В доме всюду песок. Хрустит под кедами, укрывает рассохшиеся подоконники. За годы заброшенности его нанесло столько, что трехногий стол, разбитая тумбочка без дверей, как и остатки другой мебели, кажутся вековыми песчаными насыпями. Только тело на полу – свежее. Если дотронуться без перчаток, скорее всего, окажется еще теплым. Но Михаил не идиот лапать убитых, копам хватит и мотоциклетных следов на подъезде к лачуге.
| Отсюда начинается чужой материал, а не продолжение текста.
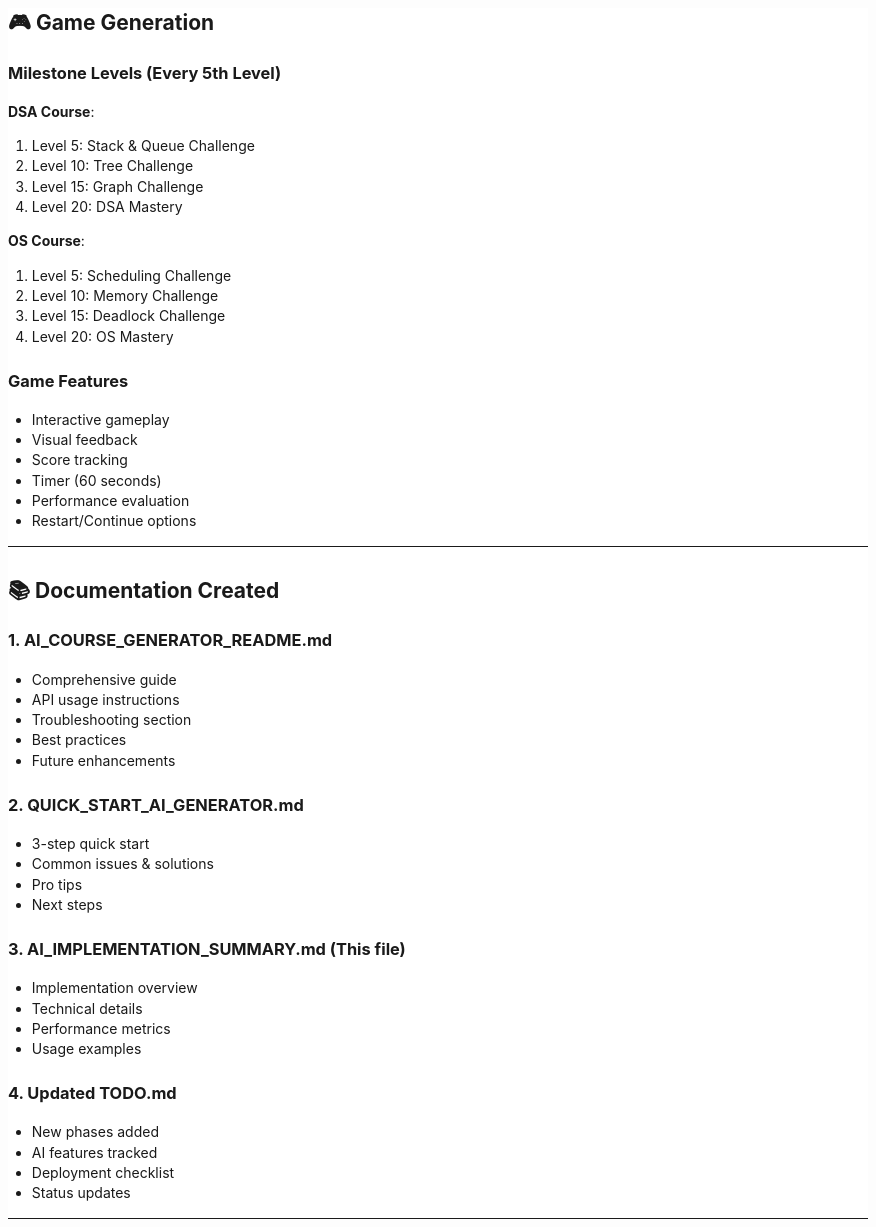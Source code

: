 
## 🎮 Game Generation

### Milestone Levels (Every 5th Level)

**DSA Course**:
1. Level 5: Stack & Queue Challenge
2. Level 10: Tree Challenge
3. Level 15: Graph Challenge
4. Level 20: DSA Mastery

**OS Course**:
1. Level 5: Scheduling Challenge
2. Level 10: Memory Challenge
3. Level 15: Deadlock Challenge
4. Level 20: OS Mastery

### Game Features
- Interactive gameplay
- Visual feedback
- Score tracking
- Timer (60 seconds)
- Performance evaluation
- Restart/Continue options

---

## 📚 Documentation Created

### 1. **AI_COURSE_GENERATOR_README.md**
- Comprehensive guide
- API usage instructions
- Troubleshooting section
- Best practices
- Future enhancements

### 2. **QUICK_START_AI_GENERATOR.md**
- 3-step quick start
- Common issues & solutions
- Pro tips
- Next steps

### 3. **AI_IMPLEMENTATION_SUMMARY.md** (This file)
- Implementation overview
- Technical details
- Performance metrics
- Usage examples

### 4. **Updated TODO.md**
- New phases added
- AI features tracked
- Deployment checklist
- Status updates

---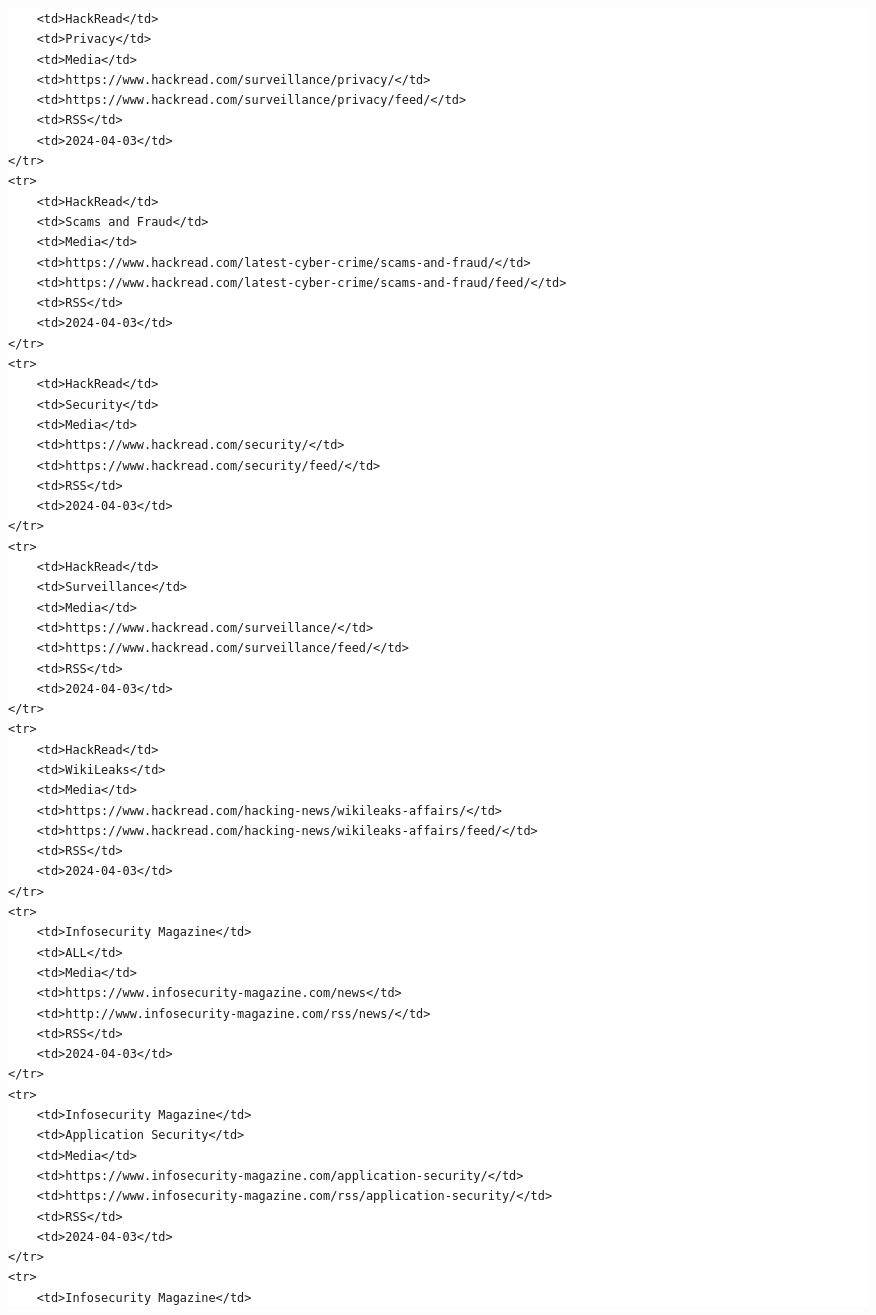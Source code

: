         <td>HackRead</td>
        <td>Privacy</td>
        <td>Media</td>
        <td>https://www.hackread.com/surveillance/privacy/</td>
        <td>https://www.hackread.com/surveillance/privacy/feed/</td>
        <td>RSS</td>
        <td>2024-04-03</td>
    </tr>
    <tr>
        <td>HackRead</td>
        <td>Scams and Fraud</td>
        <td>Media</td>
        <td>https://www.hackread.com/latest-cyber-crime/scams-and-fraud/</td>
        <td>https://www.hackread.com/latest-cyber-crime/scams-and-fraud/feed/</td>
        <td>RSS</td>
        <td>2024-04-03</td>
    </tr>
    <tr>
        <td>HackRead</td>
        <td>Security</td>
        <td>Media</td>
        <td>https://www.hackread.com/security/</td>
        <td>https://www.hackread.com/security/feed/</td>
        <td>RSS</td>
        <td>2024-04-03</td>
    </tr>
    <tr>
        <td>HackRead</td>
        <td>Surveillance</td>
        <td>Media</td>
        <td>https://www.hackread.com/surveillance/</td>
        <td>https://www.hackread.com/surveillance/feed/</td>
        <td>RSS</td>
        <td>2024-04-03</td>
    </tr>
    <tr>
        <td>HackRead</td>
        <td>WikiLeaks</td>
        <td>Media</td>
        <td>https://www.hackread.com/hacking-news/wikileaks-affairs/</td>
        <td>https://www.hackread.com/hacking-news/wikileaks-affairs/feed/</td>
        <td>RSS</td>
        <td>2024-04-03</td>
    </tr>
    <tr>
        <td>Infosecurity Magazine</td>
        <td>ALL</td>
        <td>Media</td>
        <td>https://www.infosecurity-magazine.com/news</td>
        <td>http://www.infosecurity-magazine.com/rss/news/</td>
        <td>RSS</td>
        <td>2024-04-03</td>
    </tr>
    <tr>
        <td>Infosecurity Magazine</td>
        <td>Application Security</td>
        <td>Media</td>
        <td>https://www.infosecurity-magazine.com/application-security/</td>
        <td>https://www.infosecurity-magazine.com/rss/application-security/</td>
        <td>RSS</td>
        <td>2024-04-03</td>
    </tr>
    <tr>
        <td>Infosecurity Magazine</td>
Опять менять покрышки.
Они так спешили, что Михаил не успел как следует пристегнуть свои многоножны (как их называет Джа). Два ремня болтаются, шлепают по ногам, благо ножи закреплены на совесть, не выскользнут из пазов. Не удобно работать за городом. И парень мертвый лежит совсем не удобно. Джа говорил про кольцо в левом ухе. Беда в том, что на левый бок несчастный и завален. Михаилу приходится извернуться, проверить себя на гибкость, вынимая серебряную серьгу из мочки, только бы не нарушить положение тела. Помочь жертве он уже не сможет, так хоть следакам не помешать.
Порог дома просел на один бок и скрипит-трещит, как картон в велосипедных спицах. Редкие хилые сосны сдаются под натиском солнца, пропускают лучи жарить траву, но в древесных джунглях все равно дышится легче, чем в каменных. И выйдя из дому, Михаил дышит в полные легкие.
Мотоциклы заметны не сразу. Нужно сделать несколько шагов на восток, чтобы увидеть черные бока и никелированный блеск рам. Джа рядом. Сидит на траве, поджав колени к груди, больше чем когда-либо похожий на мальчишку. В свои-то тридцать два. Он никогда не заходит в дома, ему и без вида убийств хватает кошмаров.
– Не успели, – Джа сдирает с головы клетчатую бандану, рассыпая отросшие почти до плеч смоляные пряди.
– Слишком далеко.
Михаил садится рядом. Спина к спине. Затылок к затылку. Если и чувствовать вину, то одну на двоих. За первый в этом июле промах, за не спасенную жизнь.
Он передает через плечо серебряное кольцо в тонкие, вечно холодные пальцы.
– Джа, мы ведь не можем успеть везде, – оправдание кажется правильным, но почему-то не приносит легкости. Так, глянец на совести. – Это просто случайность.
– Случайностей не бывает, – отвечает пророк, и Михаил чувствует его глубокий вдох позвоночником. – Наш мир подчиняется строгим законам. Просто мы не все эти законы знаем. Мы их не знаем…
ЧАСТЬ 1. ПРОРОК/ИНКВИЗИТОР.
1.
Хоть искупай руки в глицерине, все равно кожа трескается от въевшегося машинного масла. Перчатки не спасают, нет-нет, да схватишься отмытыми пальцами за нечищеную гайку, если заметил не на месте. Не оставлять же ее где попало, потом хер найдешь.
В мастерской Михаила на стеллажах каждый ящик подписан черным маркером: наименование деталей, марка мотоцикла. Картонными перегородками отделены дешевые аналоги запчастей, которые Михаил хранит лишь для экстренных случаев. Например, если оригинальную деталь приходится ждать пару месяцев, а хозяин без мотоцикла, как без души. Михаил и платы за них не берет – все равно вернутся, как аренду считать что ли?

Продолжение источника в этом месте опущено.